◆ **Data for this exercise**:
::::::::

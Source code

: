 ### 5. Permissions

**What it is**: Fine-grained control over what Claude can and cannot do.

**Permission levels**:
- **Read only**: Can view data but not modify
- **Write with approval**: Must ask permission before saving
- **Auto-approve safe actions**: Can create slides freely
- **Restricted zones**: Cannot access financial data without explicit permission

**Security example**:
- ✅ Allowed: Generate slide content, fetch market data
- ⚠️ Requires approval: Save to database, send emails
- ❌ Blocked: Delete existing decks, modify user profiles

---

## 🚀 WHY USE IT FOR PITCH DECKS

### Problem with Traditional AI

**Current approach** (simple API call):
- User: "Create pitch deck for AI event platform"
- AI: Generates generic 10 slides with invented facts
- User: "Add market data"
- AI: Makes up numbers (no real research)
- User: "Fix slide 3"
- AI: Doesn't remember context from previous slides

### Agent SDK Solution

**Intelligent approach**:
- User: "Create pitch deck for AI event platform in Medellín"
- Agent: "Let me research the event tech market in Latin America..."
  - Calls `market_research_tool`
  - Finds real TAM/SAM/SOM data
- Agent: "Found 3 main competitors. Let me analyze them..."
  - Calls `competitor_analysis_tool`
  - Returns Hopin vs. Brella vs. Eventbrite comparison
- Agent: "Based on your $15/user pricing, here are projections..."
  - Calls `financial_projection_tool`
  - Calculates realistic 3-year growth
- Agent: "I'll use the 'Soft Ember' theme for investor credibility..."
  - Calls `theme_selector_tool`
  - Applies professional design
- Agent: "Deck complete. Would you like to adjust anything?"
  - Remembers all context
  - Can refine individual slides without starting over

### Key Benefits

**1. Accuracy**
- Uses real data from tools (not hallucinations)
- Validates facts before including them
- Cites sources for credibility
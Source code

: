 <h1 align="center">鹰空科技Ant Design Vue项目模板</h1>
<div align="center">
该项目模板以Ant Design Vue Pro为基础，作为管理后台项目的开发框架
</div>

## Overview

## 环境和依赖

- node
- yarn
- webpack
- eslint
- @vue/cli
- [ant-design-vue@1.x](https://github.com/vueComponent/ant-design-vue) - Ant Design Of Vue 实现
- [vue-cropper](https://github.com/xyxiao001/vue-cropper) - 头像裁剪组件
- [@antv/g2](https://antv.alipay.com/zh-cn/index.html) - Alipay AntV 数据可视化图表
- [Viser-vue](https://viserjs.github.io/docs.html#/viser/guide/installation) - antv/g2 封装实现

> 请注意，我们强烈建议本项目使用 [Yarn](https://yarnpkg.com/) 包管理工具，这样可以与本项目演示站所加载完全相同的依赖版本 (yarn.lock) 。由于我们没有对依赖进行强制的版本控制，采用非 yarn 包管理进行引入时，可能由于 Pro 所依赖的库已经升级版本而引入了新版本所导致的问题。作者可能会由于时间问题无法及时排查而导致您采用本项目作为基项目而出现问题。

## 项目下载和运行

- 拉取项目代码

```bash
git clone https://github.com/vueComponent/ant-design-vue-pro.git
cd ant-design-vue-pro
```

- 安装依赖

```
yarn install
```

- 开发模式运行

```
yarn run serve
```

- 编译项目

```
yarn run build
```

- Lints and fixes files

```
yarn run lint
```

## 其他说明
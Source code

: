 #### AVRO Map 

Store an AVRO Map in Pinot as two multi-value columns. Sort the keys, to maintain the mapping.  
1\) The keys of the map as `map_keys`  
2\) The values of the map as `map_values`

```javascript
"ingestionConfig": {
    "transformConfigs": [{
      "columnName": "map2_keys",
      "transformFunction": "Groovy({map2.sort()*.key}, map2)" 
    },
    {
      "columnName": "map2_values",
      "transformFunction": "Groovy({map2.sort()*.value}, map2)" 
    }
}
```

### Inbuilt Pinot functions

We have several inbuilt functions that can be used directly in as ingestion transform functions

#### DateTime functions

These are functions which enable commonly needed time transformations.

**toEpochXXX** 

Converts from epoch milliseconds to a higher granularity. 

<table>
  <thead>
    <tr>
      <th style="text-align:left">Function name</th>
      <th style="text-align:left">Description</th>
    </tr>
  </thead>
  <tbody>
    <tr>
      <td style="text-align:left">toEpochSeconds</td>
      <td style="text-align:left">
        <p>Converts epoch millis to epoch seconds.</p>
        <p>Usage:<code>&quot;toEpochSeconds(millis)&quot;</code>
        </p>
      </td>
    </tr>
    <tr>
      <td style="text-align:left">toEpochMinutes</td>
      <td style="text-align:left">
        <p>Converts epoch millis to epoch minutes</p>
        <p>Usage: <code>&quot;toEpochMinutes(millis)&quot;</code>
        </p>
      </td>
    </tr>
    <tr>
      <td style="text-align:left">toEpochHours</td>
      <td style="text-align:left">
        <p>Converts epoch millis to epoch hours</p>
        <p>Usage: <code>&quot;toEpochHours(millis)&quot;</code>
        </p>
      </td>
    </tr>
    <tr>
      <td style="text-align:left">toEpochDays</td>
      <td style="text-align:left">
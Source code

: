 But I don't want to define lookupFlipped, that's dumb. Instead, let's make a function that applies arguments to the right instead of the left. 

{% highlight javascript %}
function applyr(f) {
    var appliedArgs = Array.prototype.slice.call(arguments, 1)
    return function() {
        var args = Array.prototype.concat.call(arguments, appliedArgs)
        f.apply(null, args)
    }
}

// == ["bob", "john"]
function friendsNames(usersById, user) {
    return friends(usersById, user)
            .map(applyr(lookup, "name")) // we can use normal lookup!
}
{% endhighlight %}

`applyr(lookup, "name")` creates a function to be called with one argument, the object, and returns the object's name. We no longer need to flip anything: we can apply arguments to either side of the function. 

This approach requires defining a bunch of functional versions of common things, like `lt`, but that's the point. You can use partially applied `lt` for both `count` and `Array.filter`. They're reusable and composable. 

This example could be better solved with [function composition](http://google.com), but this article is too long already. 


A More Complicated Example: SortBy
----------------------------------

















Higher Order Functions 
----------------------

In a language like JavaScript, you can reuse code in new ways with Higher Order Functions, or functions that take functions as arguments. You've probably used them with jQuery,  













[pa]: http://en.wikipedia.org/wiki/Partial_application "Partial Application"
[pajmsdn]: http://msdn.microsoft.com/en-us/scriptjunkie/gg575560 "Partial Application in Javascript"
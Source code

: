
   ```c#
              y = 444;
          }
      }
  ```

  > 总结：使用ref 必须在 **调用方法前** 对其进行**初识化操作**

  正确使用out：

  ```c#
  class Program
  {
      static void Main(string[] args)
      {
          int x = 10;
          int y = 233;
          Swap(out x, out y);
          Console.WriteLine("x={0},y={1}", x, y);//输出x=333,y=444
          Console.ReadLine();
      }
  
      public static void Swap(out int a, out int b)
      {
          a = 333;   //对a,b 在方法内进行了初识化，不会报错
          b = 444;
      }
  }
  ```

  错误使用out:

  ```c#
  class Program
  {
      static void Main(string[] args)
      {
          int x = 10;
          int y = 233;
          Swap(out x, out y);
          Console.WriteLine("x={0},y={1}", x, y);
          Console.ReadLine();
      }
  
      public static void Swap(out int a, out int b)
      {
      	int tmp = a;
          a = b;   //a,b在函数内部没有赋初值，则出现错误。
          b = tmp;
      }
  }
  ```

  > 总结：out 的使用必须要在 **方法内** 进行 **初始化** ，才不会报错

::::::::

◆ **Exercise prompt**:
Go through the records and pull out each line that includes the word "toEpochMinutes".

◆ **Solution to the exercise**:
      <td style="text-align:left">toEpochMinutes</td>
        <p>Usage: <code>&quot;toEpochMinutes(millis)&quot;</code>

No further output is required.